Carmine’s explanation of the reason for his aroma and its connection with the approaching interview plucked a tender chord in the soul of the Nipponese capitalist. It was time for a gift. Computer-chip watches were the fellow’s forte. He carried pocket samples with built-in alarms to dispense, as tokens, to sympathetic riffraff, wherever commerce guided him. An Italo-American required a device that played a tarantella. On the hour. And da capo once the first round was finished. A mere jab with a straight pin in Carmine’s forehead was enough to install the mechanism, relieving sinus pressure as it settled in. Time was told instinctively, to the inner man, with each blink of the eye.
It reached 5:00 A.M. At least Carmine would not risk oversleeping. He escaped to his morning ablutions. Weariness so benumbed him that he forgot the effects a crisp new blade would have on his Mediterranean beard. He noticed the blood stains on his collar by the time he entered the subway, and watched them smear to Jackson Pollock proportions inside the train. Who would attribute them to a toilette gone awry? Suspicions of endemic Village perversions with high medical costs as hangovers would arise.

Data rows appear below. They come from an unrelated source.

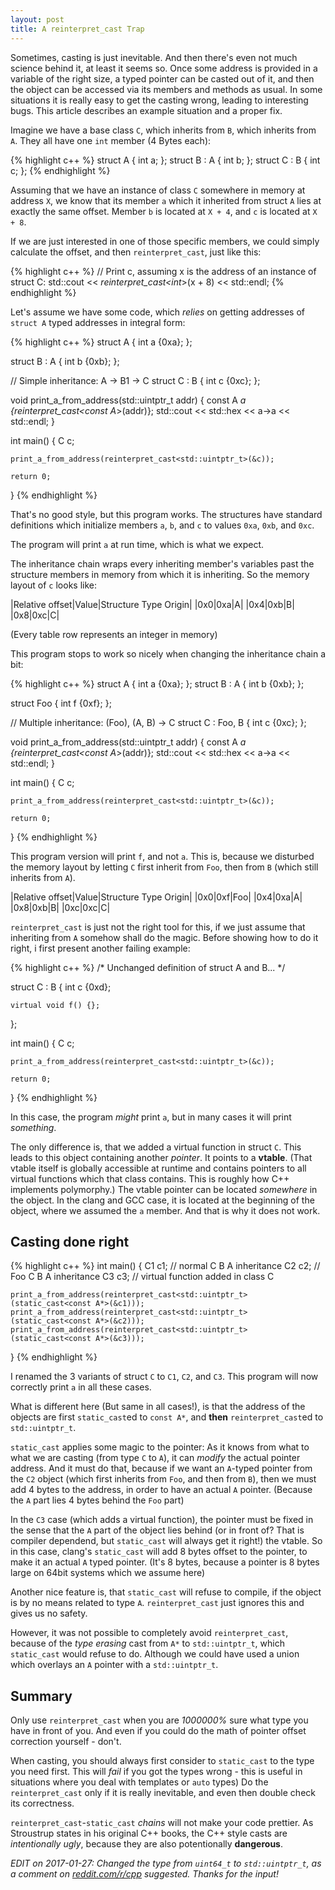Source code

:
 ```yaml
---
layout: post
title: A reinterpret_cast Trap
---
```


Sometimes, casting is just inevitable.
And then there's even not much science behind it, at least it seems so.
Once some address is provided in a variable of the right size, a typed pointer can be casted out of it, and then the object can be accessed via its members and methods as usual.
In some situations it is really easy to get the casting wrong, leading to interesting bugs.
This article describes an example situation and a proper fix.

<!--more-->

Imagine we have a base class `C`, which inherits from `B`, which inherits from `A`.
They all have one `int` member (4 Bytes each):

{% highlight c++ %}
struct A     { int a; };
struct B : A { int b; };
struct C : B { int c; };
{% endhighlight %}

Assuming that we have an instance of class `C` somewhere in memory at address `X`, we know that its member `a` which it inherited from struct `A` lies at exactly the same offset.
Member `b` is located at `X + 4`, and `c` is located at `X + 8`.

If we are just interested in one of those specific members, we could simply calculate the offset, and then `reinterpret_cast`, just like this:

{% highlight c++ %}
// Print c, assuming x is the address of an instance of struct C:
std::cout << *reinterpret_cast<int*>(x + 8) << std::endl; 
{% endhighlight %}

Let's assume we have some code, which *relies* on getting addresses of `struct A` typed addresses in integral form:

{% highlight c++ %}
struct A {
    int a {0xa};
};

struct B : A {
    int b {0xb};
};

// Simple inheritance: A -> B1 -> C
struct C : B {
    int c {0xc};
};

void print_a_from_address(std::uintptr_t addr)
{
    const A *a {reinterpret_cast<const A*>(addr)};
    std::cout << std::hex << a->a << std::endl;
}

int main()
{
    C c;
 
    print_a_from_address(reinterpret_cast<std::uintptr_t>(&c));

    return 0;
}
{% endhighlight %}

That's no good style, but this program works. 
The structures have standard definitions which initialize members `a`, `b`, and `c` to values `0xa`, `0xb`, and `0xc`.

The program will print `a` at run time, which is what we expect.

The inheritance chain wraps every inheriting member's variables past the structure members in memory from which it is inheriting. So the memory layout of `c` looks like:

|Relative offset|Value|Structure Type Origin|
|0x0|0xa|A|
|0x4|0xb|B|
|0x8|0xc|C|

(Every table row represents an integer in memory)

This program stops to work so nicely when changing the inheritance chain a bit:

{% highlight c++ %}
struct A     { int a {0xa}; };
struct B : A { int b {0xb}; };

struct Foo {
    int f {0xf};
};

// Multiple inheritance: (Foo), (A, B) -> C
struct C : Foo, B {
    int c {0xc};
};

void print_a_from_address(std::uintptr_t addr)
{
    const A *a {reinterpret_cast<const A*>(addr)};
    std::cout << std::hex << a->a << std::endl;
}

int main()
{
    C c;
 
    print_a_from_address(reinterpret_cast<std::uintptr_t>(&c));

    return 0;
}
{% endhighlight %}

This program version will print `f`, and not `a`.
This is, because we disturbed the memory layout by letting `C` first inherit from `Foo`, then from `B` (which still inherits from `A`).

|Relative offset|Value|Structure Type Origin|
|0x0|0xf|Foo|
|0x4|0xa|A|
|0x8|0xb|B|
|0xc|0xc|C|

`reinterpret_cast` is just not the right tool for this, if we just assume that inheriting from `A` somehow shall do the magic.
Before showing how to do it right, i first present another failing example:

{% highlight c++ %}
/* Unchanged definition of struct A and B... */

struct C : B {
    int c {0xd};

    virtual void f() {};
};

int main()
{
    C c;
 
    print_a_from_address(reinterpret_cast<std::uintptr_t>(&c));

    return 0;
}
{% endhighlight %}

In this case, the program *might* print `a`, but in many cases it will print *something*.

The only difference is, that we added a virtual function in struct `C`.
This leads to this object containing another *pointer*.
It points to a **vtable**.
(That vtable itself is globally accessible at runtime and contains pointers to all virtual functions which that class contains.
This is roughly how C++ implements polymorphy.)
The vtable pointer can be located *somewhere* in the object.
In the clang and GCC case, it is located at the beginning of the object, where we assumed the `a` member.
And that is why it does not work.

## Casting done right

{% highlight c++ %}
int main()
{
    C1 c1; // normal C B A inheritance
    C2 c2; // Foo C B A inheritance
    C3 c3; // virtual function added in class C

    print_a_from_address(reinterpret_cast<std::uintptr_t>(static_cast<const A*>(&c1)));
    print_a_from_address(reinterpret_cast<std::uintptr_t>(static_cast<const A*>(&c2)));
    print_a_from_address(reinterpret_cast<std::uintptr_t>(static_cast<const A*>(&c3)));
}
{% endhighlight %}

I renamed the 3 variants of struct `C` to `C1`, `C2`, and `C3`.
This program will now correctly print `a` in all these cases.

What is different here (But same in all cases!), is that the address of the objects are first `static_cast`ed to `const A*`, and **then** `reinterpret_cast`ed to `std::uintptr_t`.

`static_cast` applies some magic to the pointer: As it knows from what to what we are casting (from type `C` to `A`), it can *modify* the actual pointer address.
And it must do that, because if we want an `A`-typed pointer from the `C2` object (which first inherits from `Foo`, and then from `B`), then we must add 4 bytes to the address, in order to have an actual `A` pointer. (Because the `A` part lies 4 bytes behind the `Foo` part)

In the `C3` case (which adds a virtual function), the pointer must be fixed in the sense that the `A` part of the object lies behind (or in front of? That is compiler dependend, but `static_cast` will always get it right!) the vtable.
So in this case, clang's `static_cast` will add 8 bytes offset to the pointer, to make it an actual `A` typed pointer. (It's 8 bytes, because a pointer is 8 bytes large on 64bit systems which we assume here)

Another nice feature is, that `static_cast` will refuse to compile, if the object is by no means related to type `A`.
`reinterpret_cast` just ignores this and gives us no safety.

However, it was not possible to completely avoid `reinterpret_cast`, because of the *type erasing* cast from `A*` to `std::uintptr_t`, which `static_cast` would refuse to do. 
Although we could have used a union which overlays an `A` pointer with a `std::uintptr_t`.

## Summary

Only use `reinterpret_cast` when you are *1000000%* sure what type you have in front of you.
And even if you could do the math of pointer offset correction yourself - don't.

When casting, you should always first consider to `static_cast` to the type you need first.
This will *fail* if you got the types wrong - this is useful in situations where you deal with templates or `auto` types)
Do the `reinterpret_cast` only if it is really inevitable, and even then double check its correctness.

`reinterpret_cast`-`static_cast` *chains* will not make your code prettier.
As Stroustrup states in his original C++ books, the C++ style casts are *intentionally ugly*, because they are also potentionally **dangerous**.

*EDIT on 2017-01-27: Changed the type from `uint64_t` to `std::uintptr_t`, as a comment on [reddit.com/r/cpp](https://www.reddit.com/r/cpp/comments/5pju7q/a_reinterpret_cast_trap/) suggested. Thanks for the input!*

Carmine learned in the subway that long-term improvements in MTA service mandated forty years of short-term disruptions. His trip temporarily required two changes, including one to a local delayed by a bag lady who refused to allow the doors to close unless the train changed directions. The main part of the journey, thirty minutes on a ferry, tipped the hour mark due to a confrontation between the boat’s refreshment stand manager and his supplier. A consignment of butter had been erroneously delivered, instead of margarine.
“No respect for my customers?”, the manager spat at the foolish merchant. “What’s happened to the Social Contract? I tell you, the polis is finished! You’re walkin’out through the eye of a needle!”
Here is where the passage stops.